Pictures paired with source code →
■ ■ ■
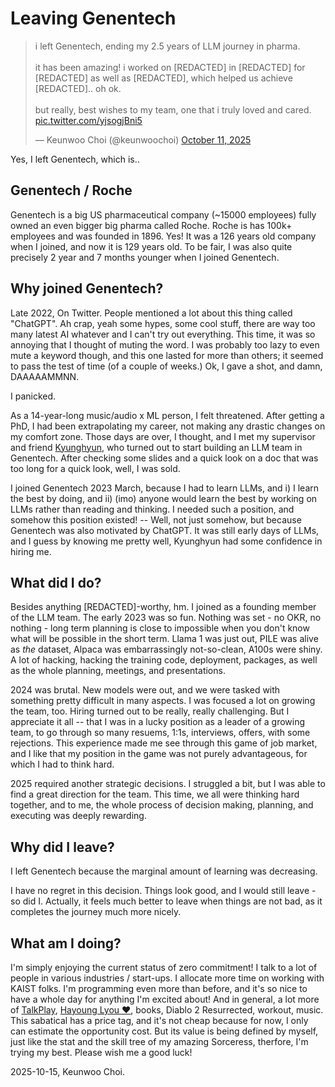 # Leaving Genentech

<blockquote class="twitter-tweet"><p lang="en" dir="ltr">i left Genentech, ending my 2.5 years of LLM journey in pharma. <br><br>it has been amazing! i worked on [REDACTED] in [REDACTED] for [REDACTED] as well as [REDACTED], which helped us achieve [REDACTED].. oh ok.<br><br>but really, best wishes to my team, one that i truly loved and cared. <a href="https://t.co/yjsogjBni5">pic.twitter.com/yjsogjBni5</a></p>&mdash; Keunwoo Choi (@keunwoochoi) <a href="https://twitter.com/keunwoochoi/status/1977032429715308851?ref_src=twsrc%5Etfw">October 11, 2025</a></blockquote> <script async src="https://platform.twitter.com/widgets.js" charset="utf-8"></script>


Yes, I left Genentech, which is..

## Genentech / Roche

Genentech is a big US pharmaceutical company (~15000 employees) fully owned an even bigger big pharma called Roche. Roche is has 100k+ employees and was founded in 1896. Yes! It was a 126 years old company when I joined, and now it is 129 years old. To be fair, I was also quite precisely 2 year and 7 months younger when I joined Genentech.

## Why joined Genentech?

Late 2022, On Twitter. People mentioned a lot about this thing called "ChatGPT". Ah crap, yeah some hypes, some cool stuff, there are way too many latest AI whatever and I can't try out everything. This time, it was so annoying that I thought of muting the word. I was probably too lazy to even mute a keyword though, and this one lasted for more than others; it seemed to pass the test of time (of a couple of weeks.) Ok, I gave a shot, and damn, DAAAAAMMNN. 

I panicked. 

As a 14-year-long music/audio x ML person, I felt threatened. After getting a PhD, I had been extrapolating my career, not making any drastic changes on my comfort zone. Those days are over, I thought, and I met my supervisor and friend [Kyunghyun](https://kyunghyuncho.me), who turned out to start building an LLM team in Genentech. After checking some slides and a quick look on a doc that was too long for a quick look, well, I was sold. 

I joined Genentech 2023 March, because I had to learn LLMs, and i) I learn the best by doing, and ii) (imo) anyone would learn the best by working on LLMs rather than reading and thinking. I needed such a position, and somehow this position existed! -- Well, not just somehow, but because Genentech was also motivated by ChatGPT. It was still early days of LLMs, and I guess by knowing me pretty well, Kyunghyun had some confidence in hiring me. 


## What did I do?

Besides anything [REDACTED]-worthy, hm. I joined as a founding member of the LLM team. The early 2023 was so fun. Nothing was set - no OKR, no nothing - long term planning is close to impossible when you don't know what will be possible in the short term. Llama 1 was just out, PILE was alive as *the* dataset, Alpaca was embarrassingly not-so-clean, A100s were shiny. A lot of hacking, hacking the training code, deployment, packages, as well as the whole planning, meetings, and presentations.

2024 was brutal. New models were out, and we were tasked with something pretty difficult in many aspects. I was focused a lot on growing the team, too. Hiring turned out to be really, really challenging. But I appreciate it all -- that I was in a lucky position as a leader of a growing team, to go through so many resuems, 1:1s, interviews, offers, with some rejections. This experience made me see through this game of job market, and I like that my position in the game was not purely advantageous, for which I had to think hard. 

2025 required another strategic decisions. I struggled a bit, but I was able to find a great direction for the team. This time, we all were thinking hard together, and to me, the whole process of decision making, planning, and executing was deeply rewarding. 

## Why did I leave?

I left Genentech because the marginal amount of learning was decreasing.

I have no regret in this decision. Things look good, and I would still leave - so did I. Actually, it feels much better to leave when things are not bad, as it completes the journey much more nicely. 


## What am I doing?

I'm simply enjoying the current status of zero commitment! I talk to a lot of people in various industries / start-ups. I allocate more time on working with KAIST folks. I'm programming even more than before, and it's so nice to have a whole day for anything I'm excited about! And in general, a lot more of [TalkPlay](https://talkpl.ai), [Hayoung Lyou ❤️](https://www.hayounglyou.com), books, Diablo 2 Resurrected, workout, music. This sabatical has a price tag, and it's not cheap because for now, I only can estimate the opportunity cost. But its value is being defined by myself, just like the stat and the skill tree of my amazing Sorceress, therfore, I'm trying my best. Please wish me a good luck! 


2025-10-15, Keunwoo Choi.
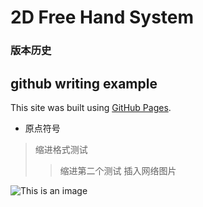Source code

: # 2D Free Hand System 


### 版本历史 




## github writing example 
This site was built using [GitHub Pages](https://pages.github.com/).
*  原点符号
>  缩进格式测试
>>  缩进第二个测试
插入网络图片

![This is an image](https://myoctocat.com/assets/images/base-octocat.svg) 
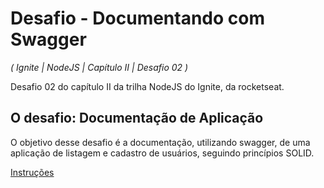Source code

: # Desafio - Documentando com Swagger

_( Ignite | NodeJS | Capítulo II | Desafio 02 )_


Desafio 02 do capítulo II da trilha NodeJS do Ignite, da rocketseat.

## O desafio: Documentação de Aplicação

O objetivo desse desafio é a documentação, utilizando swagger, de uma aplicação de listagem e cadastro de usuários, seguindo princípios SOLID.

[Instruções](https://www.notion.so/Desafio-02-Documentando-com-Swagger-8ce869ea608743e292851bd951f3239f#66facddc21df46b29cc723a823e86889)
■ ■ ■
ACTION ITEM → Beginning with the first line of the records and ending with the line that contains "## Genentech / Roche", reproduce every line exactly, omitting pictures and adding nothing.

RESULT FOR THIS TASK →
 # Leaving Genentech

<blockquote class="twitter-tweet"><p lang="en" dir="ltr">i left Genentech, ending my 2.5 years of LLM journey in pharma. <br><br>it has been amazing! i worked on [REDACTED] in [REDACTED] for [REDACTED] as well as [REDACTED], which helped us achieve [REDACTED].. oh ok.<br><br>but really, best wishes to my team, one that i truly loved and cared. <a href="https://t.co/yjsogjBni5">pic.twitter.com/yjsogjBni5</a></p>&mdash; Keunwoo Choi (@keunwoochoi) <a href="https://twitter.com/keunwoochoi/status/1977032429715308851?ref_src=twsrc%5Etfw">October 11, 2025</a></blockquote> <script async src="https://platform.twitter.com/widgets.js" charset="utf-8"></script>


Yes, I left Genentech, which is..

## Genentech / Roche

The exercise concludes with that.